> **Problem**
Take the entries that follow and return exactly the lines from the one holding "and vice versa." through the one holding "h_i(u_i^\star)=0, \;\;\; i", both included. Nothing else is needed.

> **Data records**
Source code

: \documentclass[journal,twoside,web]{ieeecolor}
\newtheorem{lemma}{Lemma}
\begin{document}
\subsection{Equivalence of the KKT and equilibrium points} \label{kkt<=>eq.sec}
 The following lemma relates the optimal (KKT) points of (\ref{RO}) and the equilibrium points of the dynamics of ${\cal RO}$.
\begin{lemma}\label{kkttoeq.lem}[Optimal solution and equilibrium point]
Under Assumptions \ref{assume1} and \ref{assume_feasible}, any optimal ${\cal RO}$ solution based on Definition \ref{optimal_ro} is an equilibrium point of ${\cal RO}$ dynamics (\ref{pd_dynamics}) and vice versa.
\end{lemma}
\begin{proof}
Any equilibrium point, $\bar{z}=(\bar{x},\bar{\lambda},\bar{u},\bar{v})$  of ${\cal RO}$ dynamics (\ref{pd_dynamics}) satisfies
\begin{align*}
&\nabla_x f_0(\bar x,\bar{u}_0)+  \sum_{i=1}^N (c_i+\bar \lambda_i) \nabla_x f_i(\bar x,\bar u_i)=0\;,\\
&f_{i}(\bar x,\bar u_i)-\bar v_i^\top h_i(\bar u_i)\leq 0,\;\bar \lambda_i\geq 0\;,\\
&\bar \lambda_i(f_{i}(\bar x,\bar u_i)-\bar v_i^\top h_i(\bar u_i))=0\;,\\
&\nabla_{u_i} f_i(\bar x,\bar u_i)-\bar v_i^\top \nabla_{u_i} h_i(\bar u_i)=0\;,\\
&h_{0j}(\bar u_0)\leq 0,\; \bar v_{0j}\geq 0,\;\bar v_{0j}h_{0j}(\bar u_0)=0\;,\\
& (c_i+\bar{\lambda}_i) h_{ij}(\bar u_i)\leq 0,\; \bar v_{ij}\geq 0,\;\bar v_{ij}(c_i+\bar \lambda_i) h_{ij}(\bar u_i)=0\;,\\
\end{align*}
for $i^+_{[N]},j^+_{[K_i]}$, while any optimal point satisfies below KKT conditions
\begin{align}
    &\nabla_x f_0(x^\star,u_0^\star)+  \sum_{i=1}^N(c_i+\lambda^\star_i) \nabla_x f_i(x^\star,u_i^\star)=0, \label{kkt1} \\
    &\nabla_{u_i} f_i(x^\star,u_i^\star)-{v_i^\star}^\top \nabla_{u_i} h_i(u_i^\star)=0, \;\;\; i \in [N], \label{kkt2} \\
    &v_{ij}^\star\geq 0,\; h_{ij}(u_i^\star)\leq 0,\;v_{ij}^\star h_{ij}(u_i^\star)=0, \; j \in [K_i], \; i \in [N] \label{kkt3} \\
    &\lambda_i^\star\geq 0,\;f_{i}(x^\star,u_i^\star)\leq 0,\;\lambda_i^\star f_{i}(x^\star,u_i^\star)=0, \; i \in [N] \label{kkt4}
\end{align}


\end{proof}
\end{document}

> **Reply**
Under Assumptions \ref{assume1} and \ref{assume_feasible}, any optimal ${\cal RO}$ solution based on Definition \ref{optimal_ro} is an equilibrium point of ${\cal RO}$ dynamics (\ref{pd_dynamics}) and vice versa.
\end{lemma}
\begin{proof}
Any equilibrium point, $\bar{z}=(\bar{x},\bar{\lambda},\bar{u},\bar{v})$  of ${\cal RO}$ dynamics (\ref{pd_dynamics}) satisfies
\begin{align*}
&\nabla_x f_0(\bar x,\bar{u}_0)+  \sum_{i=1}^N (c_i+\bar \lambda_i) \nabla_x f_i(\bar x,\bar u_i)=0\;,\\
&f_{i}(\bar x,\bar u_i)-\bar v_i^\top h_i(\bar u_i)\leq 0,\;\bar \lambda_i\geq 0\;,\\
&\bar \lambda_i(f_{i}(\bar x,\bar u_i)-\bar v_i^\top h_i(\bar u_i))=0\;,\\
&\nabla_{u_i} f_i(\bar x,\bar u_i)-\bar v_i^\top \nabla_{u_i} h_i(\bar u_i)=0\;,\\
&h_{0j}(\bar u_0)\leq 0,\; \bar v_{0j}\geq 0,\;\bar v_{0j}h_{0j}(\bar u_0)=0\;,\\
& (c_i+\bar{\lambda}_i) h_{ij}(\bar u_i)\leq 0,\; \bar v_{ij}\geq 0,\;\bar v_{ij}(c_i+\bar \lambda_i) h_{ij}(\bar u_i)=0\;,\\
\end{align*}
for $i^+_{[N]},j^+_{[K_i]}$, while any optimal point satisfies below KKT conditions
\begin{align}
    &\nabla_x f_0(x^\star,u_0^\star)+  \sum_{i=1}^N(c_i+\lambda^\star_i) \nabla_x f_i(x^\star,u_i^\star)=0, \label{kkt1} \\
    &\nabla_{u_i} f_i(x^\star,u_i^\star)-{v_i^\star}^\top \nabla_{u_i} h_i(u_i^\star)=0, \;\;\; i \in [N], \label{kkt2} \\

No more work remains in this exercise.